当前位置:网站首页>How to balance multiple losses in deep learning?
How to balance multiple losses in deep learning?
2022-06-12 12:58:00 【Xiaobai learns vision】
Click on the above “ Xiaobai studies vision ”, Optional plus " Star standard " or “ Roof placement ”
Heavy dry goods , First time delivery come from | You know
Address | https://www.zhihu.com/question/375794498
edit | AI youdao
In an end-to-end training network , If the final loss = a*loss1+b*loss2+c*loss3..., about a,b,c The choice of these hyperparameters , Is there any way ?
author :Evan
https://www.zhihu.com/question/375794498/answer/1052779937
In fact, this is an important issue that has been ignored to some extent in the field of deep learning , In recent years, the fire multi-task learning,generative adversarial networks, Many machine learning tasks and methods will encounter , quite a lot paper All the practices are the result of violent mediation and metaphysics …… Here I secretly share with you two very interesting research perspectives
1. Introduce... From the perspective of prediction uncertainty Bayesian frame , According to each loss The current size of the component automatically sets its weight . Representative work. See Alex Kendall Etc. CVPR2018 article :
Multi-Task Learning Using Uncertainty to Weigh Losses for Scene Geometry and Semantics
https://arxiv.org/abs/1705.07115
The second work of the article Yarin Gal yes Zoubin Ghahramani High school , In recent years Bayesian Thought and deep learning have done a lot solid The job of .
2. Build all loss Of Pareto, The corresponding results of multiple hyperparametric combinations are obtained at the ultra-low cost of one training . Representative work.
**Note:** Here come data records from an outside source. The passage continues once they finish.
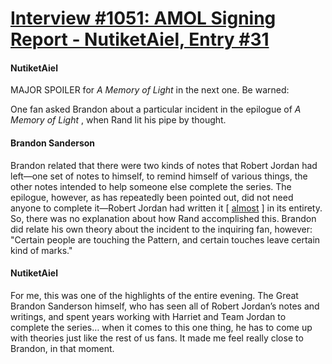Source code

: # [Interview #1051: AMOL Signing Report - NutiketAiel, Entry #31](https://www.theoryland.com/intvmain.php?i=1051#31)

#### NutiketAiel

MAJOR SPOILER for
*A Memory of Light*
in the next one. Be warned:

One fan asked Brandon about a particular incident in the epilogue of
*A Memory of Light*
, when Rand lit his pipe by thought.

#### Brandon Sanderson

Brandon related that there were two kinds of notes that Robert Jordan had left—one set of notes to himself, to remind himself of various things, the other notes intended to help someone else complete the series. The epilogue, however, as has repeatedly been pointed out, did not need anyone to complete it—Robert Jordan had written it [
[almost](http://www.theoryland.com/intvmain.php?i=874#33)
] in its entirety. So, there was no explanation about how Rand accomplished this. Brandon did relate his own theory about the incident to the inquiring fan, however: "Certain people are touching the Pattern, and certain touches leave certain kind of marks."

#### NutiketAiel

For me, this was one of the highlights of the entire evening. The Great Brandon Sanderson himself, who has seen all of Robert Jordan’s notes and writings, and spent years working with Harriet and Team Jordan to complete the series… when it comes to this one thing, he has to come up with theories just like the rest of us fans. It made me feel really close to Brandon, in that moment.


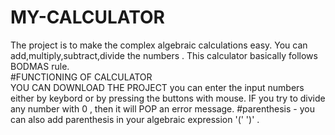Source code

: # MY-CALCULATOR
The project is to make the complex  algebraic calculations easy. You can add,multiply,subtract,divide the numbers .  This calculator basically follows BODMAS rule.   
#FUNCTIONING OF CALCULATOR  
YOU CAN DOWNLOAD THE PROJECT 
you can enter the input numbers either by keybord or by pressing the buttons with mouse.
IF you try to divide any number with 0 , then it will POP an error message.
#parenthesis - you can also add parenthesis in your algebraic expression '('  ')' .
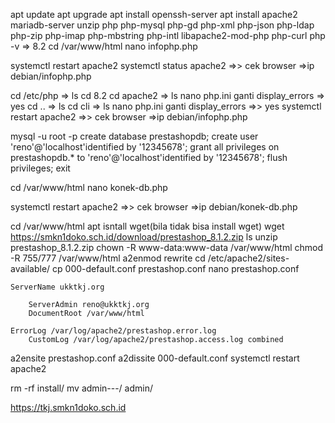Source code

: apt update
apt upgrade
apt install openssh-server
apt install apache2 mariadb-server unzip php php-mysql php-gd php-xml php-json php-ldap php-zip php-imap php-mbstring php-intl libapache2-mod-php php-curl
php -v => 8.2
cd /var/www/html
nano infophp.php
<?php
phpinfo();
?>
systemctl restart apache2
systemctl status apache2
=>> cek browser =>ip debian/infophp.php

cd /etc/php => ls
cd 8.2
cd apache2 => ls
nano php.ini
ganti display_errors => yes
cd .. => ls
cd cli => ls
nano php.ini
ganti display_errors =>> yes
systemctl restart apache2
=>> cek browser =>ip debian/infophp.php

mysql -u root -p
create database prestashopdb;
create user 'reno'@'localhost'identified by '12345678';
grant all privileges on prestashopdb.* to 'reno'@'localhost'identified by '12345678';
flush privileges;
exit

cd /var/www/html
nano konek-db.php

<?php
$servername ="localhost";
$username ="reno";
$pswd ="12345678";
$database ="prestashopdb";

$koneksi =mysqli_connect($servername, $username, $pswd, $database);

if (!$koneksi){
	die("koneksi database gagal".mysqli_connect_error());
}

echo "koneksi database sukses";
mysqli_close($koneksi);

?>

systemctl restart apache2
=>> cek browser =>ip debian/konek-db.php

cd /var/www/html
apt isntall wget(bila tidak bisa install wget)
wget https://smkn1doko.sch.id/download/prestashop_8.1.2.zip
ls
unzip prestashop_8.1.2.zip
chown -R www-data:www-data /var/www/html
chmod -R 755/777 /var/www/html
a2enmod rewrite
cd /etc/apache2/sites-available/
cp 000-default.conf prestashop.conf
nano prestashop.conf

	ServerName ukktkj.org

        ServerAdmin reno@ukktkj.org
        DocumentRoot /var/www/html

	ErrorLog /var/log/apache2/prestashop.error.log
        CustomLog /var/log/apache2/prestashop.access.log combined

a2ensite prestashop.conf
a2dissite 000-default.conf
systemctl restart apache2

rm -rf install/ 
mv admin---/ admin/

https://tkj.smkn1doko.sch.id
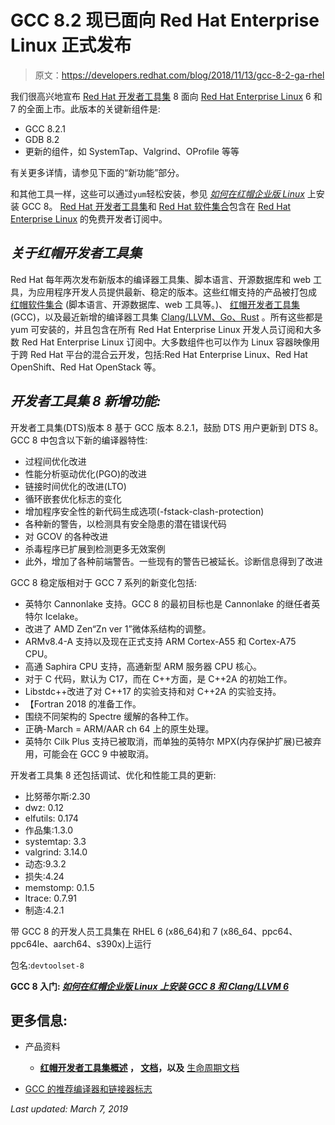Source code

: # GCC 8.2 现已面向 Red Hat Enterprise Linux 正式发布

> 原文：<https://developers.redhat.com/blog/2018/11/13/gcc-8-2-ga-rhel>

我们很高兴地宣布 [Red Hat 开发者工具集](https://developers.redhat.com/products/developertoolset/overview/) 8 面向 [Red Hat Enterprise Linux](https://developers.redhat.com/products/rhel/overview/) 6 和 7 的全面上市。此版本的关键新组件是:

*   GCC 8.2.1
*   GDB 8.2
*   更新的组件，如 SystemTap、Valgrind、OProfile 等等

有关更多详情，请参见下面的“新功能”部分。

和其他工具一样，这些可以通过`yum`轻松安装，参见 *[如何在红帽企业版 Linux](https://developers.redhat.com/blog/2019/03/05/yum-install-gcc-8-clang-6/)* 上安装 GCC 8。 [Red Hat 开发者工具集](https://developers.redhat.com/products/developertoolset/overview/)和 [Red Hat 软件集合](https://developers.redhat.com/products/softwarecollections/overview)包含在 [Red Hat Enterprise Linux](https://developers.redhat.com/products/rhel/overview/) 的免费开发者订阅中。

## ***关于红帽开发者工具集***

Red Hat 每年两次发布新版本的编译器工具集、脚本语言、开源数据库和 web 工具，为应用程序开发人员提供最新、稳定的版本。这些红帽支持的产品被打包成 [红帽软件集合](https://developers.redhat.com/products/softwarecollections/overview/) (脚本语言、开源数据库、web 工具等。)、 [红帽开发者工具集](https://developers.redhat.com/products/developertoolset/overview/) (GCC)，以及最近新增的编译器工具集 [Clang/LLVM、Go、Rust](https://developers.redhat.com/products/clang-llvm-go-rust/overview/) 。所有这些都是 yum 可安装的，并且包含在所有 Red Hat Enterprise Linux 开发人员订阅和大多数 Red Hat Enterprise Linux 订阅中。大多数组件也可以作为 Linux 容器映像用于跨 Red Hat 平台的混合云开发，包括:Red Hat Enterprise Linux、Red Hat OpenShift、Red Hat OpenStack 等。

## ***开发者工具集 8 新增功能:***

开发者工具集(DTS)版本 8 基于 GCC 版本 8.2.1，鼓励 DTS 用户更新到 DTS 8。GCC 8 中包含以下新的编译器特性:

*   过程间优化改进
*   性能分析驱动优化(PGO)的改进
*   链接时间优化的改进(LTO)
*   循环嵌套优化标志的变化
*   增加程序安全性的新代码生成选项(-fstack-clash-protection)
*   各种新的警告，以检测具有安全隐患的潜在错误代码
*   对 GCOV 的各种改进
*   杀毒程序已扩展到检测更多无效案例
*   此外，增加了各种前端警告。一些现有的警告已被延长。诊断信息得到了改进

GCC 8 稳定版相对于 GCC 7 系列的新变化包括:

*   英特尔 Cannonlake 支持。GCC 8 的最初目标也是 Cannonlake 的继任者英特尔 Icelake。
*   改进了 AMD Zen“Zn ver 1”微体系结构的调整。
*   ARMv8.4-A 支持以及现在正式支持 ARM Cortex-A55 和 Cortex-A75 CPU。
*   高通 Saphira CPU 支持，高通新型 ARM 服务器 CPU 核心。
*   对于 C 代码，默认为 C17，而在 C++方面，是 C++2A 的初始工作。
*   Libstdc++改进了对 C++17 的实验支持和对 C++2A 的实验支持。
*   【Fortran 2018 的准备工作。
*   围绕不同架构的 Spectre 缓解的各种工作。
*   正确-March = ARM/AAR ch 64 上的原生处理。
*   英特尔 Cilk Plus 支持已被取消，而单独的英特尔 MPX(内存保护扩展)已被弃用，可能会在 GCC 9 中被取消。

开发者工具集 8 还包括调试、优化和性能工具的更新:

*   比努蒂尔斯:2.30
*   dwz: 0.12
*   elfutils: 0.174
*   作品集:1.3.0
*   systemtap: 3.3
*   valgrind: 3.14.0
*   动态:9.3.2
*   损失:4.24
*   memstomp: 0.1.5
*   ltrace: 0.7.91
*   制造:4.2.1

带 GCC 8 的开发人员工具集在 RHEL 6 (x86_64)和 7 (x86_64、ppc64、ppc64le、aarch64、s390x)上运行

包名:`devtoolset-8`

**GCC 8 入门: *[如何在红帽企业版 Linux 上安装 GCC 8 和 Clang/LLVM 6](https://developers.redhat.com/blog/2019/03/05/yum-install-gcc-8-clang-6/)***

## **更多信息:**

*   产品资料
    *   **[红帽开发者工具集概述](https://developers.redhat.com/products/developertoolset/overview/) ， [文档](https://access.redhat.com/documentation/en-us/red_hat_developer_toolset/)，以及** [生命周期文档](https://access.redhat.com/support/policy/updates/rhscl)

*   [GCC 的推荐编译器和链接器标志](https://developers.redhat.com/blog/2018/03/21/compiler-and-linker-flags-gcc/)

*Last updated: March 7, 2019*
See Intel stay 2018 year NeurIPS( Yes , It's the machine learning that just changed its name ) Published :
Multi-Task Learning as Multi-Objective Optimization
http://papers.nips.cc/paper/7334-multi-task-learning-as-multi-objective-optimization
Because they are old acquaintances with the author of the article , It's not embarrassing here , If you are interested, you can read it carefully , Dry cargo is full. .

author : Yang Kuiyuan - Deep motion
link :https://www.zhihu.com/question/375794498/answer/1050963528
1. Usually more than one loss There's a balance between , Even a single task , There will be weight decay term . The relatively simple combination can be realized by adjusting the super parameter .
2. For more complex multitasking loss There's a balance between , Here's a direct prediction through the network loss The method of weighting [1]. With two loss For example ,
and
Output from the network , As a whole loss Minimum requirements , So the first two hopes
The bigger the better , To prevent degradation , Finally, the third item hopes
The smaller the better. . When two loss When one of them is bigger , Their corresponding
It will also take a larger value , Make the whole loss To minimize the , That is to deal with dimensional inconsistencies or some loss Large variance problem .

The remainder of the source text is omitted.